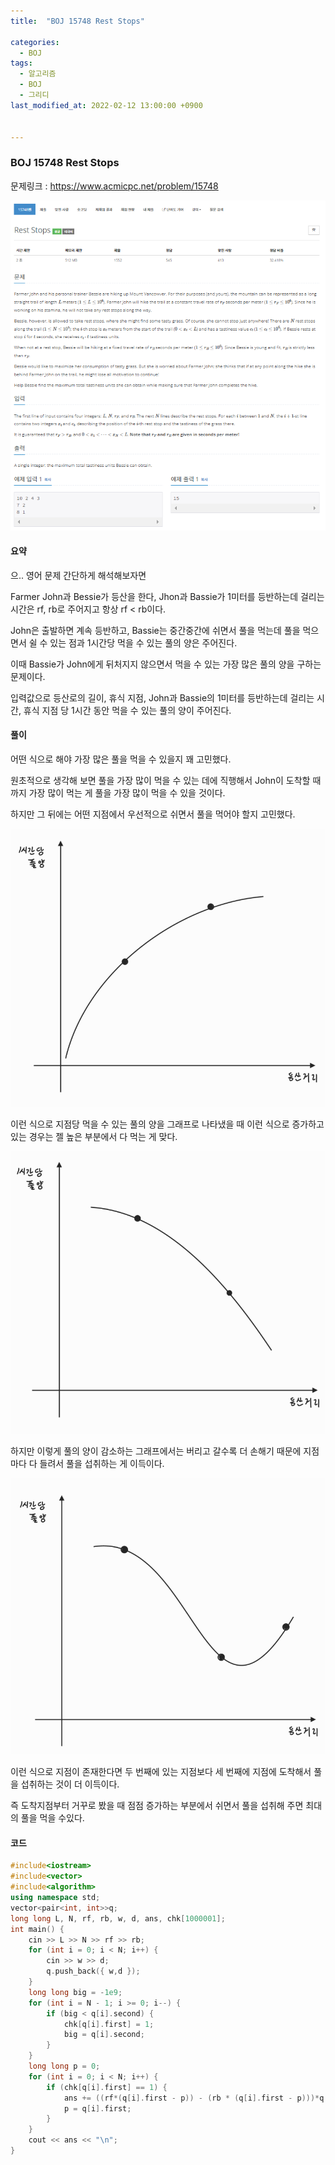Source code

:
 ```yaml
---
title:  "BOJ 15748 Rest Stops"

categories:
  - BOJ
tags:
  - 알고리즘
  - BOJ
  - 그리디
last_modified_at: 2022-02-12 13:00:00 +0900


---
```


### BOJ 15748 Rest Stops

문제링크 : <https://www.acmicpc.net/problem/15748>

![BOJ_15748](/images/2022-02-12-BOJ15748/BOJ_15748.PNG)

#### 요약

으.. 영어 문제 간단하게 해석해보자면 

Farmer John과 Bessie가 등산을 한다,  Jhon과 Bassie가 1미터를 등반하는데 걸리는 시간은 rf, rb로 주어지고 항상 rf < rb이다.

John은 출발하면 계속 등반하고, Bassie는 중간중간에 쉬면서 풀을 먹는데 풀을 먹으면서 쉴 수 있는 점과 1시간당 먹을 수 있는 풀의 양은 주어진다.

이때 Bassie가 John에게 뒤처지지 않으면서 먹을 수 있는 가장 많은 풀의 양을 구하는 문제이다.

입력값으로 등산로의 길이, 휴식 지점, John과 Bassie의 1미터를 등반하는데 걸리는 시간,
휴식 지점 당 1시간 동안 먹을 수 있는 풀의 양이 주어진다.

#### 풀이

어떤 식으로 해야 가장 많은 풀을 먹을 수 있을지 꽤 고민했다.

원초적으로 생각해 보면 풀을 가장 많이 먹을 수 있는 데에 직행해서 John이 도착할 때까지 가장 많이 먹는 게 풀을 가장 많이 먹을 수 있을 것이다.

하지만 그 뒤에는 어떤 지점에서 우선적으로 쉬면서 풀을 먹어야 할지 고민했다.

 ![BOJ_15748_1](/images/2022-02-12-BOJ15748/BOJ_15748_1.PNG)

이런 식으로 지점당 먹을 수 있는 풀의 양을 그래프로 나타냈을 때 이런 식으로 증가하고 있는 경우는 젤 높은 부분에서 다 먹는 게 맞다.



![BOJ_15748_2](/images/2022-02-12-BOJ15748/BOJ_15748_2.PNG)

하지만 이렇게 풀의 양이 감소하는 그래프에서는 버리고 갈수록 더 손해기 때문에 지점마다 다 들려서 풀을 섭취하는 게 이득이다.



![BOJ_15748_3](/images/2022-02-12-BOJ15748/BOJ_15748_3.PNG)

이런 식으로 지점이 존재한다면 두 번째에 있는 지점보다 세 번째에 지점에 도착해서 풀을 섭취하는 것이 더 이득이다.

즉 도착지점부터 거꾸로 봤을 때 점점 증가하는 부분에서 쉬면서 풀을 섭취해 주면 최대의 풀을 먹을 수있다.

#### 코드

```c++
#include<iostream>
#include<vector>
#include<algorithm>
using namespace std;
vector<pair<int, int>>q;
long long L, N, rf, rb, w, d, ans, chk[1000001];
int main() {
	cin >> L >> N >> rf >> rb;
	for (int i = 0; i < N; i++) {
		cin >> w >> d;
		q.push_back({ w,d });
	}
	long long big = -1e9;
	for (int i = N - 1; i >= 0; i--) {
		if (big < q[i].second) {
			chk[q[i].first] = 1;
			big = q[i].second;
		}
	}
	long long p = 0;
	for (int i = 0; i < N; i++) {
		if (chk[q[i].first] == 1) {
			ans += ((rf*(q[i].first - p)) - (rb * (q[i].first - p)))*q[i].second;
			p = q[i].first;
		}
	}
	cout << ans << "\n";
}
```

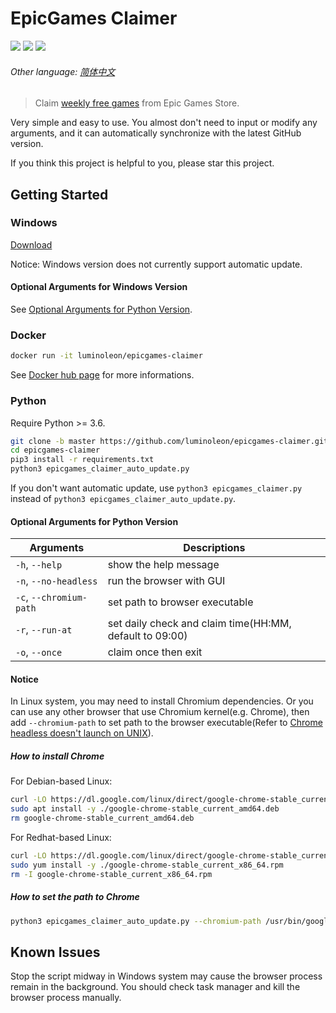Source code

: # EpicGames Claimer

<!-- [START badges] -->

![](https://img.shields.io/badge/language-python-3572A5.svg) ![](https://img.shields.io/github/license/luminoleon/epicgames-claimer.svg) ![](https://img.shields.io/github/last-commit/luminoleon/epicgames-claimer.svg)

<!-- [END badges] -->

###### Other language: [简体中文](docs/README_ZH.md)

> Claim [weekly free games](https://www.epicgames.com/store/free-games) from Epic Games Store.

Very simple and easy to use. You almost don't need to input or modify any arguments, and it can automatically synchronize with the latest GitHub version.

If you think this project is helpful to you, please star this project.

## Getting Started

### Windows

[Download](https://github.com/luminoleon/epicgames-claimer/releases)

Notice: Windows version does not currently support automatic update.

#### Optional Arguments for Windows Version

See [Optional Arguments for Python Version](#optional-arguments-for-python-version).

### Docker

``` bash
docker run -it luminoleon/epicgames-claimer
```

See [Docker hub page](https://hub.docker.com/r/luminoleon/epicgames-claimer) for more informations.

### Python

Require Python >= 3.6.

``` bash
git clone -b master https://github.com/luminoleon/epicgames-claimer.git
cd epicgames-claimer
pip3 install -r requirements.txt
python3 epicgames_claimer_auto_update.py
```

If you don't want automatic update, use `python3 epicgames_claimer.py` instead of `python3 epicgames_claimer_auto_update.py`.

#### Optional Arguments for Python Version

| Arguments               | Descriptions                                            |
| ----------------------- | ------------------------------------------------------- |
| `-h`, `--help`          | show the help message                                   |
| `-n`, `--no-headless`   | run the browser with GUI                                |
| `-c`, `--chromium-path` | set path to browser executable                          |
| `-r`, `--run-at`        | set daily check and claim time(HH:MM, default to 09:00) |
| `-o`, `--once`          | claim once then exit                                    |

#### Notice

In Linux system, you may need to install Chromium dependencies. Or you can use any other browser that use Chromium kernel(e.g. Chrome), then add `--chromium-path` to set path to the browser executable(Refer to [Chrome headless doesn't launch on UNIX](https://github.com/puppeteer/puppeteer/blob/main/docs/troubleshooting.md#chrome-headless-doesnt-launch-on-unix)).

##### How to install Chrome

For Debian-based Linux:

``` bash
curl -LO https://dl.google.com/linux/direct/google-chrome-stable_current_amd64.deb
sudo apt install -y ./google-chrome-stable_current_amd64.deb
rm google-chrome-stable_current_amd64.deb
```

For Redhat-based Linux:

``` bash
curl -LO https://dl.google.com/linux/direct/google-chrome-stable_current_x86_64.rpm
sudo yum install -y ./google-chrome-stable_current_x86_64.rpm
rm -I google-chrome-stable_current_x86_64.rpm
```

##### How to set the path to Chrome

``` bash
python3 epicgames_claimer_auto_update.py --chromium-path /usr/bin/google-chrome
```

## Known Issues

Stop the script midway in Windows system may cause the browser process remain in the background. You should check task manager and kill the browser process manually.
* * * *
EXERCISE PROMPT
Repeat the listing verbatim, pictures excluded.

ANSWER TO THIS EXERCISE
Source code

:
 ```yaml
---
title:  "BOJ 15748 Rest Stops"

categories:
  - BOJ
tags:
  - 알고리즘
  - BOJ
  - 그리디
last_modified_at: 2022-02-12 13:00:00 +0900


---
```


### BOJ 15748 Rest Stops

문제링크 : <https://www.acmicpc.net/problem/15748>

![BOJ_15748](/images/2022-02-12-BOJ15748/BOJ_15748.PNG)

#### 요약

으.. 영어 문제 간단하게 해석해보자면 

Farmer John과 Bessie가 등산을 한다,  Jhon과 Bassie가 1미터를 등반하는데 걸리는 시간은 rf, rb로 주어지고 항상 rf < rb이다.

John은 출발하면 계속 등반하고, Bassie는 중간중간에 쉬면서 풀을 먹는데 풀을 먹으면서 쉴 수 있는 점과 1시간당 먹을 수 있는 풀의 양은 주어진다.

이때 Bassie가 John에게 뒤처지지 않으면서 먹을 수 있는 가장 많은 풀의 양을 구하는 문제이다.

입력값으로 등산로의 길이, 휴식 지점, John과 Bassie의 1미터를 등반하는데 걸리는 시간,
휴식 지점 당 1시간 동안 먹을 수 있는 풀의 양이 주어진다.

#### 풀이

어떤 식으로 해야 가장 많은 풀을 먹을 수 있을지 꽤 고민했다.

원초적으로 생각해 보면 풀을 가장 많이 먹을 수 있는 데에 직행해서 John이 도착할 때까지 가장 많이 먹는 게 풀을 가장 많이 먹을 수 있을 것이다.

하지만 그 뒤에는 어떤 지점에서 우선적으로 쉬면서 풀을 먹어야 할지 고민했다.

 ![BOJ_15748_1](/images/2022-02-12-BOJ15748/BOJ_15748_1.PNG)

이런 식으로 지점당 먹을 수 있는 풀의 양을 그래프로 나타냈을 때 이런 식으로 증가하고 있는 경우는 젤 높은 부분에서 다 먹는 게 맞다.



![BOJ_15748_2](/images/2022-02-12-BOJ15748/BOJ_15748_2.PNG)

하지만 이렇게 풀의 양이 감소하는 그래프에서는 버리고 갈수록 더 손해기 때문에 지점마다 다 들려서 풀을 섭취하는 게 이득이다.



![BOJ_15748_3](/images/2022-02-12-BOJ15748/BOJ_15748_3.PNG)

이런 식으로 지점이 존재한다면 두 번째에 있는 지점보다 세 번째에 지점에 도착해서 풀을 섭취하는 것이 더 이득이다.

즉 도착지점부터 거꾸로 봤을 때 점점 증가하는 부분에서 쉬면서 풀을 섭취해 주면 최대의 풀을 먹을 수있다.

#### 코드

```c++
#include<iostream>
#include<vector>
#include<algorithm>
using namespace std;
vector<pair<int, int>>q;
long long L, N, rf, rb, w, d, ans, chk[1000001];
int main() {
	cin >> L >> N >> rf >> rb;
	for (int i = 0; i < N; i++) {
		cin >> w >> d;
		q.push_back({ w,d });
	}
	long long big = -1e9;
	for (int i = N - 1; i >= 0; i--) {
		if (big < q[i].second) {
			chk[q[i].first] = 1;
			big = q[i].second;
		}
	}
	long long p = 0;
	for (int i = 0; i < N; i++) {
		if (chk[q[i].first] == 1) {
			ans += ((rf*(q[i].first - p)) - (rb * (q[i].first - p)))*q[i].second;
			p = q[i].first;
		}
	}
	cout << ans << "\n";
}
```

Source code

: # EpicGames Claimer

<!-- [START badges] -->

![](https://img.shields.io/badge/language-python-3572A5.svg) ![](https://img.shields.io/github/license/luminoleon/epicgames-claimer.svg) ![](https://img.shields.io/github/last-commit/luminoleon/epicgames-claimer.svg)

<!-- [END badges] -->

###### Other language: [简体中文](docs/README_ZH.md)

> Claim [weekly free games](https://www.epicgames.com/store/free-games) from Epic Games Store.

Very simple and easy to use. You almost don't need to input or modify any arguments, and it can automatically synchronize with the latest GitHub version.

If you think this project is helpful to you, please star this project.

## Getting Started

### Windows

[Download](https://github.com/luminoleon/epicgames-claimer/releases)

Notice: Windows version does not currently support automatic update.

#### Optional Arguments for Windows Version

See [Optional Arguments for Python Version](#optional-arguments-for-python-version).

### Docker

``` bash
docker run -it luminoleon/epicgames-claimer
```

See [Docker hub page](https://hub.docker.com/r/luminoleon/epicgames-claimer) for more informations.

### Python

Require Python >= 3.6.

``` bash
git clone -b master https://github.com/luminoleon/epicgames-claimer.git
cd epicgames-claimer
pip3 install -r requirements.txt
python3 epicgames_claimer_auto_update.py
```

If you don't want automatic update, use `python3 epicgames_claimer.py` instead of `python3 epicgames_claimer_auto_update.py`.

#### Optional Arguments for Python Version

| Arguments               | Descriptions                                            |
| ----------------------- | ------------------------------------------------------- |
| `-h`, `--help`          | show the help message                                   |
| `-n`, `--no-headless`   | run the browser with GUI                                |
| `-c`, `--chromium-path` | set path to browser executable                          |
| `-r`, `--run-at`        | set daily check and claim time(HH:MM, default to 09:00) |
| `-o`, `--once`          | claim once then exit                                    |

#### Notice

In Linux system, you may need to install Chromium dependencies. Or you can use any other browser that use Chromium kernel(e.g. Chrome), then add `--chromium-path` to set path to the browser executable(Refer to [Chrome headless doesn't launch on UNIX](https://github.com/puppeteer/puppeteer/blob/main/docs/troubleshooting.md#chrome-headless-doesnt-launch-on-unix)).

##### How to install Chrome

For Debian-based Linux:

``` bash
curl -LO https://dl.google.com/linux/direct/google-chrome-stable_current_amd64.deb
sudo apt install -y ./google-chrome-stable_current_amd64.deb
rm google-chrome-stable_current_amd64.deb
```

For Redhat-based Linux:

``` bash
curl -LO https://dl.google.com/linux/direct/google-chrome-stable_current_x86_64.rpm
sudo yum install -y ./google-chrome-stable_current_x86_64.rpm
rm -I google-chrome-stable_current_x86_64.rpm
```

##### How to set the path to Chrome

``` bash
python3 epicgames_claimer_auto_update.py --chromium-path /usr/bin/google-chrome
```

## Known Issues

Stop the script midway in Windows system may cause the browser process remain in the background. You should check task manager and kill the browser process manually.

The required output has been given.